## [Your instructions]
Return the line that contains "国立情報学研究所主催のNTCIRならびにそのサブタスクTMRECを企画・運営し，" plus every line after it to the end of the entries below, exactly as given, and stop there.

## [Dataset]
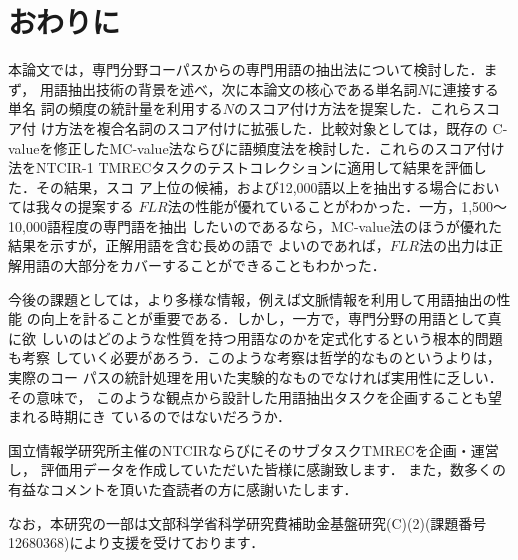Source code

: \section{おわりに}

本論文では，専門分野コーパスからの専門用語の抽出法について検討した．まず，
用語抽出技術の背景を述べ，次に本論文の核心である単名詞$N$に連接する単名
詞の頻度の統計量を利用する$N$のスコア付け方法を提案した．これらスコア付
け方法を複合名詞のスコア付けに拡張した．比較対象としては，既存の
C-valueを修正したMC-value法ならびに語頻度法を検討した．これらのスコア付け法をNTCIR-1
TMRECタスクのテストコレクションに適用して結果を評価した．その結果，スコ
ア上位の候補，および12,000語以上を抽出する場合においては我々の提案する
$FLR$法の性能が優れていることがわかった．一方，1,500〜10,000語程度の専門語を抽出
したいのであるなら，MC-value法のほうが優れた結果を示すが，正解用語を含む長めの語で
よいのであれば，$FLR$法の出力は正解用語の大部分をカバーすることができることもわかった．

今後の課題としては，より多様な情報，例えば文脈情報を利用して用語抽出の性能
の向上を計ることが重要である．しかし，一方で，専門分野の用語として真に欲
しいのはどのような性質を持つ用語なのかを定式化するという根本的問題も考察
していく必要があろう．このような考察は哲学的なものというよりは，実際のコー
パスの統計処理を用いた実験的なものでなければ実用性に乏しい．その意味で，
このような観点から設計した用語抽出タスクを企画することも望まれる時期にき
ているのではないだろうか．

\acknowledgment

国立情報学研究所主催のNTCIRならびにそのサブタスクTMRECを企画・運営し，
評価用データを作成していただいた皆様に感謝致します．
また，数多くの有益なコメントを頂いた査読者の方に感謝いたします．

なお，本研究の一部は文部科学省科学研究費補助金基盤研究(C)(2)(課題番号12680368)により支援を受けております．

## [The answer]
国立情報学研究所主催のNTCIRならびにそのサブタスクTMRECを企画・運営し，
評価用データを作成していただいた皆様に感謝致します．
また，数多くの有益なコメントを頂いた査読者の方に感謝いたします．

なお，本研究の一部は文部科学省科学研究費補助金基盤研究(C)(2)(課題番号12680368)により支援を受けております．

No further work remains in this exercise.